### Aim of the exercise
Match the string "available" against each line below, and copy every line that matches.

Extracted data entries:
━━━━━━
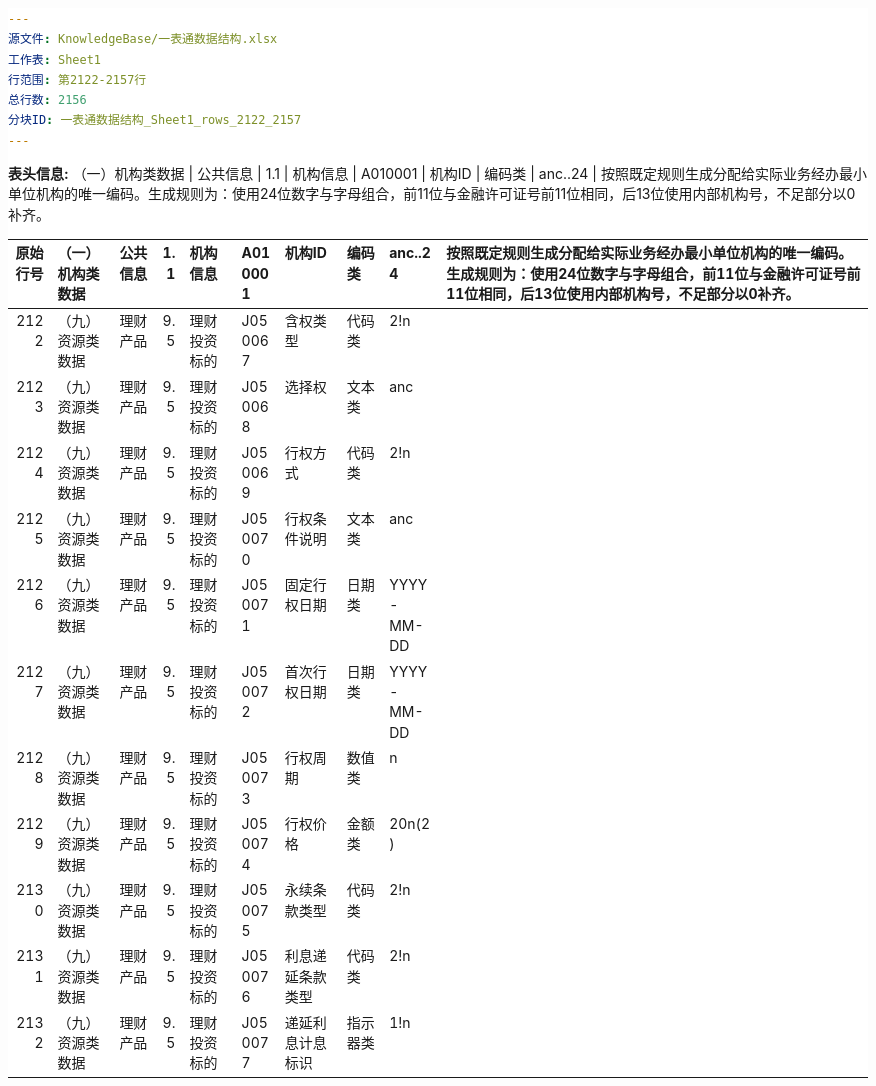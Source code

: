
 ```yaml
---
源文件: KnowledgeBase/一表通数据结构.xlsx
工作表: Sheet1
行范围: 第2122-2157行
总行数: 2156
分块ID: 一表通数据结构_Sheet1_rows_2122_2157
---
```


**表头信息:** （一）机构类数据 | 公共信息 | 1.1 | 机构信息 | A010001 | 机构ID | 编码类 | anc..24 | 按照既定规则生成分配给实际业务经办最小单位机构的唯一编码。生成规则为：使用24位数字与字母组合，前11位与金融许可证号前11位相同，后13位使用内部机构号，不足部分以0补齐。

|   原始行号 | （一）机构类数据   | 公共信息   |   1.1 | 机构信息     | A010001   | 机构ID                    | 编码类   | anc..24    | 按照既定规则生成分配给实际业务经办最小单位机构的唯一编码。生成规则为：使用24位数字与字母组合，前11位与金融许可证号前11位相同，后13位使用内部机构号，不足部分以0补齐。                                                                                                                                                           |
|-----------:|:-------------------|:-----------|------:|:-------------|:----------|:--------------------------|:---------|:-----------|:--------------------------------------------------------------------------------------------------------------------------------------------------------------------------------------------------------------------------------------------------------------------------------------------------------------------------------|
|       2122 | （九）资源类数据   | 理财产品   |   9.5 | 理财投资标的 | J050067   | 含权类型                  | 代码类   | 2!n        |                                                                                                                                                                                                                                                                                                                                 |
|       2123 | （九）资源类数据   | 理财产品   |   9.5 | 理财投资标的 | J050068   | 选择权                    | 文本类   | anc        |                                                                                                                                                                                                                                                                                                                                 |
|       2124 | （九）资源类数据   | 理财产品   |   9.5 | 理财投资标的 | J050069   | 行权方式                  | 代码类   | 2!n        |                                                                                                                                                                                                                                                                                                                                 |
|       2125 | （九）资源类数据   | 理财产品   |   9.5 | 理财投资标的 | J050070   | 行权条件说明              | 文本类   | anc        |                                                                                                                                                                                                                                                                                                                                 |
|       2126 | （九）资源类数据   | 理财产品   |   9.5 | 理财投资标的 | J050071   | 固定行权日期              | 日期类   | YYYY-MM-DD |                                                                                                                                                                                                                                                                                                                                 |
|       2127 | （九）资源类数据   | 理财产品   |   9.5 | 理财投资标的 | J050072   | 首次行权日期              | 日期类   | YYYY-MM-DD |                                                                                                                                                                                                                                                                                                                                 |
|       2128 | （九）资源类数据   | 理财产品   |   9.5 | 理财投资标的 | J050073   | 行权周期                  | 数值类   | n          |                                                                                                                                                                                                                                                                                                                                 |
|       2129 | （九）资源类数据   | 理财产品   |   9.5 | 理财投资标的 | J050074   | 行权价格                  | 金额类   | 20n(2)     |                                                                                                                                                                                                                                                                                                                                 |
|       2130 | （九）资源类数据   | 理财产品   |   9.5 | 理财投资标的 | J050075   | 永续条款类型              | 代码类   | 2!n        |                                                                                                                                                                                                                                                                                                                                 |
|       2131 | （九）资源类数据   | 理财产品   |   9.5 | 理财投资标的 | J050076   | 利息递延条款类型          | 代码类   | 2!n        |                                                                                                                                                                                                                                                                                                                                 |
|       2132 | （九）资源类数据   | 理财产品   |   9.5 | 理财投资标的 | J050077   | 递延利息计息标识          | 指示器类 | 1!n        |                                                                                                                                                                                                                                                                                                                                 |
━━━━━━
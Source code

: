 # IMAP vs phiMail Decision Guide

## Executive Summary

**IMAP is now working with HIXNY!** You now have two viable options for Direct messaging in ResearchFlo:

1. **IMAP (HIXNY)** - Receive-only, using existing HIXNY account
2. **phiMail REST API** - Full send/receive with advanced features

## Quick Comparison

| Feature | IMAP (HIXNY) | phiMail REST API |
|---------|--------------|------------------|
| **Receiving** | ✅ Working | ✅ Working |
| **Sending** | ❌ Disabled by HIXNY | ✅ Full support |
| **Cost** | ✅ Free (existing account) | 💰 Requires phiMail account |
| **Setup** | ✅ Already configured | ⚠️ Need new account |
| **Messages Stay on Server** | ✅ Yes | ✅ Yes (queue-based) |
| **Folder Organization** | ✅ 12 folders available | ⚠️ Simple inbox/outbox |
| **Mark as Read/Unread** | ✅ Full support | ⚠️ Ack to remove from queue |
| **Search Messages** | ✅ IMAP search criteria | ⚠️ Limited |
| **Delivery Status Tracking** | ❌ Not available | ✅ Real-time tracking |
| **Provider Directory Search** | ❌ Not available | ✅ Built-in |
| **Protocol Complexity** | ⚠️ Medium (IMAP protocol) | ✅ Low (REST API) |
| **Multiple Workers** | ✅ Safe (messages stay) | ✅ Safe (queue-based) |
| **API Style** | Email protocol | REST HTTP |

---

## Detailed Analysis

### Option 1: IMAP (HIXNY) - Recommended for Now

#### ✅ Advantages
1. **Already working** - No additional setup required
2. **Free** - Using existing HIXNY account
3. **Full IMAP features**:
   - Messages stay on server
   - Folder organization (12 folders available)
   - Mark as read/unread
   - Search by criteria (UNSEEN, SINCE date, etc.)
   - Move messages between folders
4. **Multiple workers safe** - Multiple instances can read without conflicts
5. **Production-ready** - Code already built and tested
━━━━━━
### Task answer
| **Folder Organization** | ✅ 12 folders available | ⚠️ Simple inbox/outbox |
| **Delivery Status Tracking** | ❌ Not available | ✅ Real-time tracking |
| **Provider Directory Search** | ❌ Not available | ✅ Built-in |
   - Folder organization (12 folders available)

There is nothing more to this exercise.